[Task objective] Write out the entries below exactly, starting at the first line and stopping after the line that contains "## In the world of strings"; skip all pictures.
BEGIN Exercise data
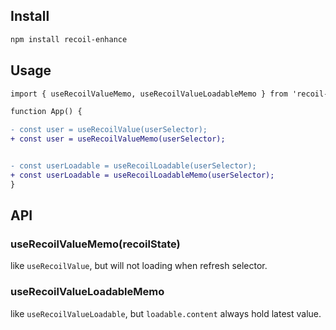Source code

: ## Install

```bash
npm install recoil-enhance
```

## Usage

```diff
import { useRecoilValueMemo, useRecoilValueLoadableMemo } from 'recoil-enhance';

function App() {

- const user = useRecoilValue(userSelector);
+ const user = useRecoilValueMemo(userSelector);


- const userLoadable = useRecoilLoadable(userSelector);
+ const userLoadable = useRecoilLoadableMemo(userSelector);
}
```

## API

### useRecoilValueMemo(recoilState)

like `useRecoilValue`, but will not loading when refresh selector.

### useRecoilValueLoadableMemo

like `useRecoilValueLoadable`, but `loadable.content` always hold latest value.
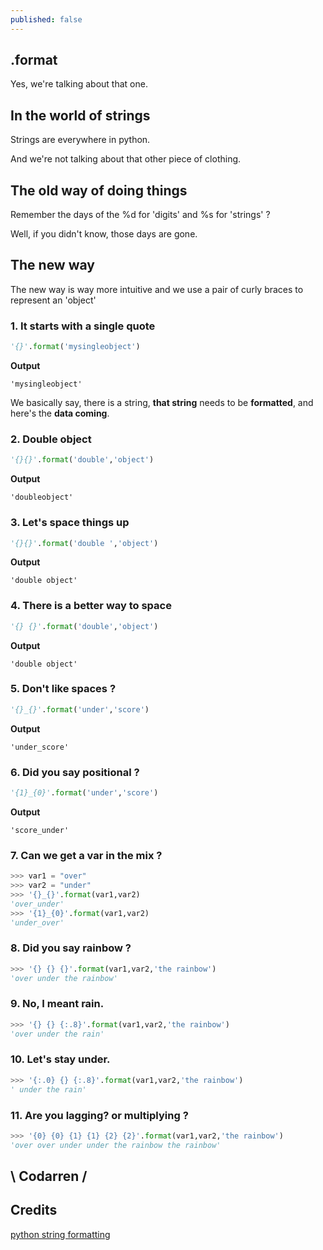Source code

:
 ```yaml
---
published: false
---
```

## .format

Yes, we're talking about that one.

## In the world of strings
Strings are everywhere in python.

And we're not talking about that other piece of clothing.

## The old way of doing things
Remember the days of the %d for 'digits' and %s for 'strings' ?

Well, if you didn't know, those days are gone.

## The new way
The new way is way more intuitive and we use a pair of curly braces to represent an 'object'

### 1. It starts with a single quote
```python
'{}'.format('mysingleobject')
```
**Output**
```
'mysingleobject'
```

We basically say, there is a string, **that string** needs to be **formatted**, and here's the **data coming**.

### 2. Double object
```python
'{}{}'.format('double','object')
```
**Output**
```
'doubleobject'
```

### 3. Let's space things up
```python
'{}{}'.format('double ','object')
```
**Output**
```
'double object'
```

### 4. There is a better way to space
```python
'{} {}'.format('double','object')
```
**Output**
```
'double object'
```

### 5. Don't like spaces ?
```python
'{}_{}'.format('under','score')
```
**Output**
```
'under_score'
```

### 6. Did you say positional ?
```python
'{1}_{0}'.format('under','score')
```
**Output**
```
'score_under'
```

### 7. Can we get a var in the mix ?
```python
>>> var1 = "over"
>>> var2 = "under"
>>> '{}_{}'.format(var1,var2)
'over_under'
>>> '{1}_{0}'.format(var1,var2)
'under_over'
```

### 8. Did you say rainbow ?
```python
>>> '{} {} {}'.format(var1,var2,'the rainbow')
'over under the rainbow'
```

### 9. No, I meant rain.
```python
>>> '{} {} {:.8}'.format(var1,var2,'the rainbow')
'over under the rain'
```

### 10. Let's stay under.
```python
>>> '{:.0} {} {:.8}'.format(var1,var2,'the rainbow')
' under the rain'
```
### 11. Are you lagging? or multiplying ?
```python
>>> '{0} {0} {1} {1} {2} {2}'.format(var1,var2,'the rainbow')
'over over under under the rainbow the rainbow'
```

## \ Codarren /

## Credits
[python string formatting](https://docs.python.org/3/library/string.html#string-formatting)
END Exercise data
[Response to the exercise]
Source code

: ## Install

```bash
npm install recoil-enhance
```

## Usage

```diff
import { useRecoilValueMemo, useRecoilValueLoadableMemo } from 'recoil-enhance';

function App() {

- const user = useRecoilValue(userSelector);
+ const user = useRecoilValueMemo(userSelector);


- const userLoadable = useRecoilLoadable(userSelector);
+ const userLoadable = useRecoilLoadableMemo(userSelector);
}
```

## API

### useRecoilValueMemo(recoilState)

like `useRecoilValue`, but will not loading when refresh selector.

### useRecoilValueLoadableMemo

like `useRecoilValueLoadable`, but `loadable.content` always hold latest value.
Source code

:
 ```yaml
---
published: false
---
```

## .format

Yes, we're talking about that one.

## In the world of strings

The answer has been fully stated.